Fix GUC tables structure for compression support
---
 src/Makefile.global.in                        |   1 +
 src/backend/access/gist/gistbuildbuffers.c    |   2 +-
 src/backend/backup/backup_manifest.c          |   2 +-
 src/backend/executor/nodeHashjoin.c           |   2 +-
 src/backend/storage/file/buffile.c            | 317 +++++++++++++++++-
 src/backend/utils/misc/guc_parameters.dat     |   7 +
 src/backend/utils/misc/guc_tables.c           |  13 +
 src/backend/utils/misc/postgresql.conf.sample |   1 +
 src/backend/utils/sort/logtape.c              |   2 +-
 src/backend/utils/sort/tuplestore.c           |   2 +-
 src/include/storage/buffile.h                 |  12 +-
 11 files changed, 338 insertions(+), 23 deletions(-)

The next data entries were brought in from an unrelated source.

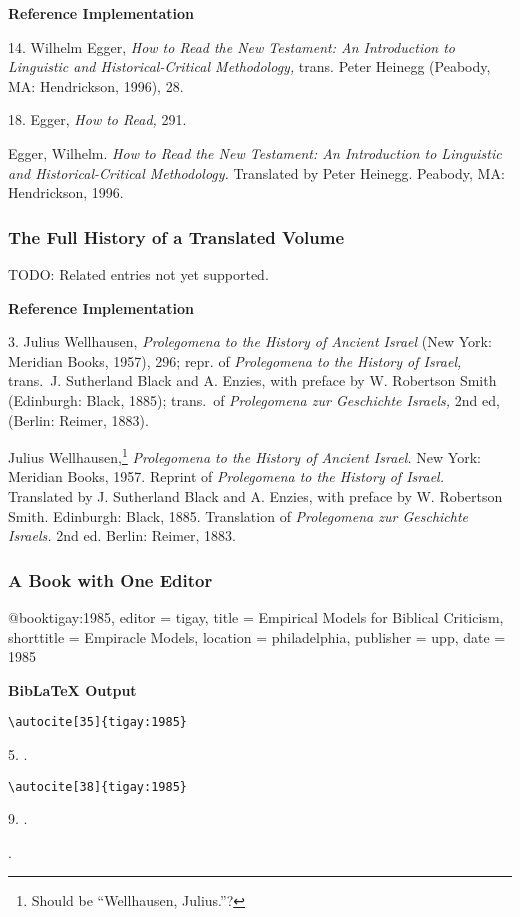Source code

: \documentclass[a4paper]{article}
\newcommand\citetest[5]{%
  {\textbf{BibLaTeX Output}\par
   \nobreak
   \texttt{\textbackslash autocite[#2]\{#5\}}\par
   \color{biblatex-colour}
   #1. \cite[#2]{#5}.\par
   \color{black}
   \texttt{\textbackslash autocite[#4]\{#5\}}\par
   \color{biblatex-colour}
   #3. \cite[#4]{#5}.\par
   \hangindent\bibindent\bibentrycite{#5}.\par}}
\newenvironment{refimp}{%
  \begin{minipage}{\linewidth}
    \setlength{\parskip}{1ex}
    \textbf{Reference Implementation}\par
    \nobreak
    \color{reference-colour}
}{\end{minipage}}
\newenvironment{vb}{%
  \setlength{\parskip}{0pt}
  \verbatim}{\endverbatim}
\begin{document}
\begin{refimp}
  14. Wilhelm Egger, \emph{How to Read the New Testament: An Introduction to
  Linguistic and Historical-Critical Methodology,} trans. Peter Heinegg
  (Peabody, MA: Hendrickson, 1996), 28.

  18. Egger, \emph{How to Read,} 291.
  
  \hangindent\bibindent Egger, Wilhelm. \emph{How to Read the New Testament:
  An Introduction to Linguistic and Historical-Critical Methodology.}
  Translated by Peter Heinegg. Peabody, MA: Hendrickson, 1996.
\end{refimp}

\subsubsection{The Full History of a Translated Volume}

TODO: Related entries not yet supported.

\begin{refimp}
  3. Julius Wellhausen, \emph{Prolegomena to the History of Ancient Israel}
  (New York: Meridian Books, 1957), 296; repr. of \emph{Prolegomena to the
  History of Israel,} trans.\ J. Sutherland Black and A. Enzies, with preface
  by W. Robertson Smith (Edinburgh: Black, 1885); trans.\ of \emph{Prolegomena
  zur Geschichte Israels,} 2nd ed, (Berlin: Reimer, 1883).

  \hangindent\bibindent Julius Wellhausen,\footnote{Should be “Wellhausen,
  Julius.”?} \emph{Prolegomena to the History of Ancient Israel.} New York:
  Meridian Books, 1957. Reprint of \emph{Prolegomena to the History of
  Israel.} Translated by J. Sutherland Black and A. Enzies, with preface by W.
  Robertson Smith. Edinburgh: Black, 1885. Translation of \emph{Prolegomena
  zur Geschichte Israels.} 2nd ed. Berlin: Reimer, 1883.
\end{refimp}

\subsubsection{A Book with One Editor}

\begin{vb}
@book{tigay:1985,
  editor = tigay,
  title = {Empirical Models for Biblical Criticism},
  shorttitle = {Empiracle Models},
  location = philadelphia,
  publisher = upp,
  date = {1985}
}
\end{vb}  

\citetest{5}{35}{9}{38}{tigay:1985}
\end{document}
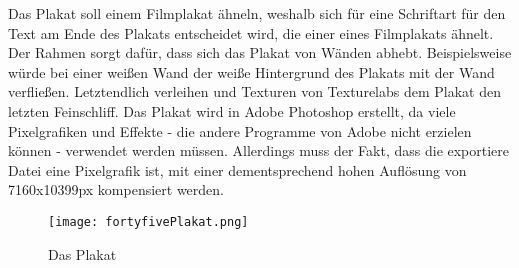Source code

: Das
Plakat soll einem Filmplakat ähneln, weshalb sich für eine Schriftart für den Text am Ende des Plakats entscheidet wird, die einer eines Filmplakats ähnelt. Der Rahmen sorgt dafür, dass sich das Plakat von Wänden abhebt. Beispielsweise würde bei einer weißen Wand der weiße Hintergrund des Plakats mit der Wand verfließen. Letztendlich verleihen
 und  Texturen von Texturelabs dem Plakat den letzten Feinschliff. Das Plakat wird in Adobe Photoshop erstellt, da viele Pixelgrafiken und Effekte - die andere Programme von Adobe nicht erzielen können - verwendet werden müssen. Allerdings muss der Fakt, dass die exportiere Datei eine Pixelgrafik ist, mit einer dementsprechend hohen Auflösung von 7160x10399px kompensiert werden.

\begin{figure}[H]
    \centering
    \texttt{[image: fortyfivePlakat.png]}
    \caption{Das \FF Plakat}
\end{figure}

\renewcommand{\kapitelautor}{}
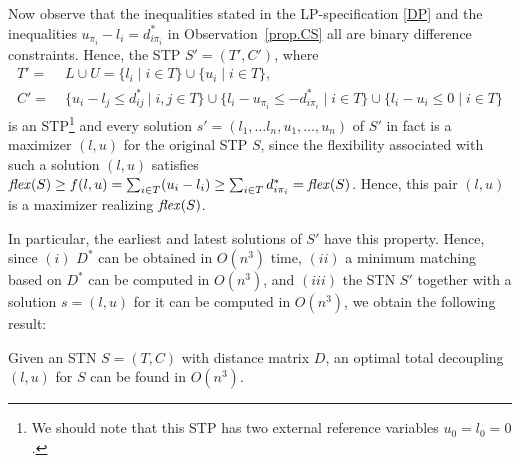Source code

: Now observe that the inequalities stated in the LP-specification \ref{DP} and the inequalities $u_{\pi_i} - l_i = d^*_{i\pi_i}$ in Observation~\ref{prop.CS} all are binary difference constraints. Hence, the STP $S' = (T', C' )$, where
\begin{align*}
T'=&\; L \cup U = \{l_i \;|\; i \in T \} \cup \{u_i \;|\; i \in T \}, \\
C' =&\; \{ u_i - l_j \leq d^*_{ij} \:|\; i, j \in T \} \cup \{ l_i - u_{\pi_i} \leq - d^*_{i\pi_i}  \mid  i \in T \} \cup \{ l_i - u_i  \leq 0  \mid  i \in T \} 
\end{align*}
is an STP\footnote{We should note that this STP has two external reference variables $u_0=l_0=0$.} and every solution $s' = (l_1, \ldots l_n, u_1, \ldots, u_n)$ of $S'$ in fact is a maximizer $(l, u)$ for the original STP $S$, since
the flexibility associated with such a solution $(l, u)$ satisfies $\mathit{flex}(S) \geq f(l, u) = \sum_{i \in T} (u_i - l_i) \geq \sum_{i \in T} d^*_{i\pi_i} = \mathit{flex}(S)$. Hence, this pair $(l, u)$ is a maximizer realizing $\mathit{flex}(S)$.

In particular, the earliest and latest solutions of $S'$ have this property.
Hence, since $(i)$ $D^*$ can be obtained in $O(n^3)$ time, $(ii)$ a minimum matching based on $D^*$ can be computed in $O(n^3)$, and $(iii)$ the STN $S'$ together with a solution $s = (l, u)$ for it can be computed in $O(n^3)$,
we obtain the following result: 
\begin{corollary}\label{corrolary-TD-to-MM} 
Given an STN $S=(T,C)$ with distance matrix $D$,
an optimal total decoupling $(l, u)$  for $S$ can be found in $O(n^3)$.
\end{corollary}

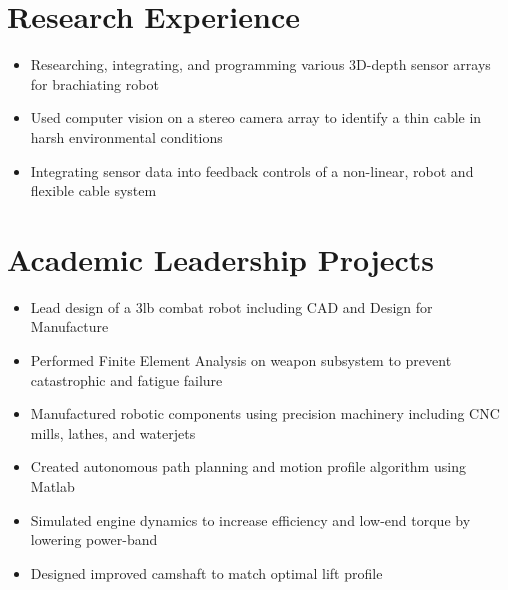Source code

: \documentclass{resume}
\begin{document}
\section{Research Experience}
\begin{itemize}
  \item Researching, integrating, and programming various 3D-depth sensor arrays for brachiating robot
  \item Used computer vision on a stereo camera array to identify a thin cable in harsh environmental conditions
  \item Integrating sensor data into feedback controls of a non-linear, robot and flexible cable system
\end{itemize}

\section{Academic Leadership Projects}
\begin{itemize}
  \item Lead design of a 3lb combat robot including CAD and Design for Manufacture
  \item Performed Finite Element Analysis on weapon subsystem to prevent catastrophic and fatigue failure
  \item Manufactured robotic components using precision machinery including CNC mills, lathes, and waterjets
  \item Created autonomous path planning and motion profile algorithm using Matlab
\end{itemize}

\begin{itemize}
  \item Simulated engine dynamics to increase efficiency and low-end torque by lowering power-band
  \item Designed improved camshaft to match optimal lift profile
\end{itemize}
\end{document}

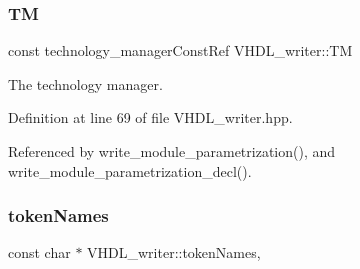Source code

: \subsubsection{\texorpdfstring{TM}{TM}}
{\footnotesize\ttfamily const technology\+\_\+manager\+Const\+Ref V\+H\+D\+L\+\_\+writer\+::\+TM\hspace{0.3cm}{\ttfamily [protected]}}



The technology manager. 



Definition at line 69 of file V\+H\+D\+L\+\_\+writer.\+hpp.



Referenced by write\+\_\+module\+\_\+parametrization(), and write\+\_\+module\+\_\+parametrization\+\_\+decl().

\mbox{\label{structVHDL__writer_a13015c583b732347cdf490034ae02ad3}} 
\subsubsection{\texorpdfstring{token\+Names}{tokenNames}}
{\footnotesize\ttfamily const char $\ast$ V\+H\+D\+L\+\_\+writer\+::token\+Names\hspace{0.3cm}{\ttfamily [static]}, {\ttfamily [protected]}}

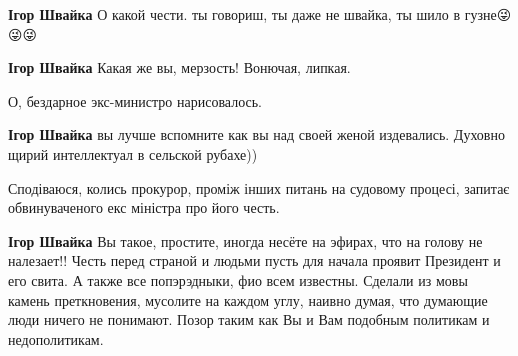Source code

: \begin{itemize}
\begin{itemize}
\textbf{Ігор Швайка} О какой чести. ты говориш, ты даже не швайка, ты шило в гузне😜😜😜

 
\textbf{Ігор Швайка} Какая же вы, мерзость! Вонючая, липкая.

 
О, бездарное экс-министро нарисовалось.

 
\textbf{Ігор Швайка} вы лучше вспомните как вы над своей женой издевались. Духовно щирий интеллектуал в сельской рубахе))

 
Сподіваюся, колись прокурор, проміж інших питань на судовому процесі, запитає обвинуваченого екс міністра про його честь.

 
\textbf{Ігор Швайка} Вы такое, простите, иногда несёте на эфирах, что на голову
не налезает!! Честь перед страной и людьми пусть для начала проявит Президент и
его свита. А также все попэрэдныки, фио всем известны. Сделали из мовы камень
преткновения, мусолите на каждом углу, наивно думая, что думающие люди ничего
не понимают. Позор таким как Вы и Вам подобным политикам и недополитикам.


 

\end{itemize}
\end{itemize}
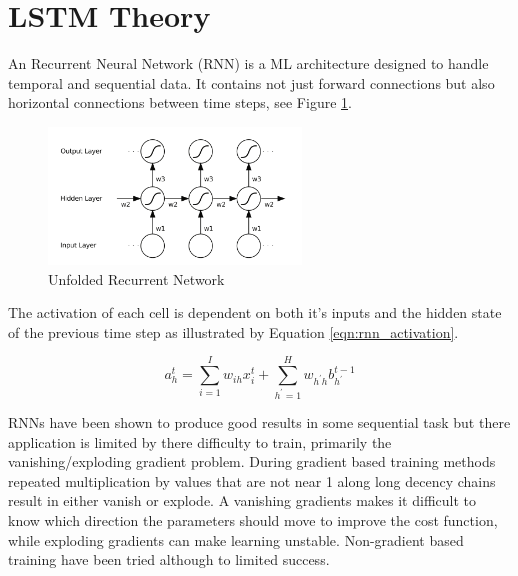 \documentclass[sensors,article,submit,moreauthors,pdftex]{Definitions/mdpi}
\begin{document}
\section{LSTM Theory} 
\label{sec:lstm_therory}
An Recurrent Neural Network (RNN) is a ML architecture designed to handle temporal and sequential data. It contains not just forward connections but also horizontal connections between time steps, see Figure \ref{fig:rnn_structure}.

\begin{figure}[!hbt]
    \centering
    \includegraphics[width=0.6\textwidth]{Figures/lstm/rnn_structure.png}
    \caption{Unfolded Recurrent Network\cite{Graves2012}}
    \label{fig:rnn_structure}
\end{figure}

The activation of each cell is dependent on both it's inputs and the hidden state of the previous time step as illustrated by Equation \ref{eqn:rnn_activation}.\cite{Graves2012}

\begin{equation}
    a_h^t = \sum_{i=1}^I w_{ih}x^t_i + \sum_{h^\prime=1}^H w_{h^\prime h} b_{h^\prime}^{t-1}
    \label{eqn:rnn_activation}
\end{equation}

RNNs have been shown to produce good results in some sequential task but there application is limited by there difficulty to train, primarily the vanishing/exploding gradient problem. During gradient based training methods repeated multiplication  by values that are not near 1 along long decency chains result in either vanish or explode. A vanishing gradients makes it difficult to know which direction the parameters should move to improve the cost function, while exploding gradients can make learning unstable. Non-gradient based training have been tried although to limited success. \cite{Graves2012, Goodfellow2015}
\end{document}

diff --git a/src/Makefile.global.in b/src/Makefile.global.in
index 0aa389bc710..3a8b277a9ae 100644
--- a/src/Makefile.global.in
+++ b/src/Makefile.global.in
@@ -201,6 +201,7 @@ with_liburing	= @with_liburing@
 with_libxml	= @with_libxml@
 with_libxslt	= @with_libxslt@
 with_llvm	= @with_llvm@
+with_lz4	= @with_lz4@
 with_system_tzdata = @with_system_tzdata@
 with_uuid	= @with_uuid@
 with_zlib	= @with_zlib@
diff --git a/src/backend/access/gist/gistbuildbuffers.c b/src/backend/access/gist/gistbuildbuffers.c
index 0707254d18e..9cc371f47fe 100644
--- a/src/backend/access/gist/gistbuildbuffers.c
+++ b/src/backend/access/gist/gistbuildbuffers.c
@@ -54,7 +54,7 @@ gistInitBuildBuffers(int pagesPerBuffer, int levelStep, int maxLevel)
 	 * Create a temporary file to hold buffer pages that are swapped out of
 	 * memory.
 	 */
-	gfbb->pfile = BufFileCreateTemp(false);
+	gfbb->pfile = BufFileCreateTemp(false, false);
 	gfbb->nFileBlocks = 0;
 
 	/* Initialize free page management. */
diff --git a/src/backend/backup/backup_manifest.c b/src/backend/backup/backup_manifest.c
index d05252f383c..35d088db0f3 100644
--- a/src/backend/backup/backup_manifest.c
+++ b/src/backend/backup/backup_manifest.c
@@ -65,7 +65,7 @@ InitializeBackupManifest(backup_manifest_info *manifest,
 		manifest->buffile = NULL;
 	else
 	{
-		manifest->buffile = BufFileCreateTemp(false);
+		manifest->buffile = BufFileCreateTemp(false, false);
 		manifest->manifest_ctx = pg_cryptohash_create(PG_SHA256);
 		if (pg_cryptohash_init(manifest->manifest_ctx) < 0)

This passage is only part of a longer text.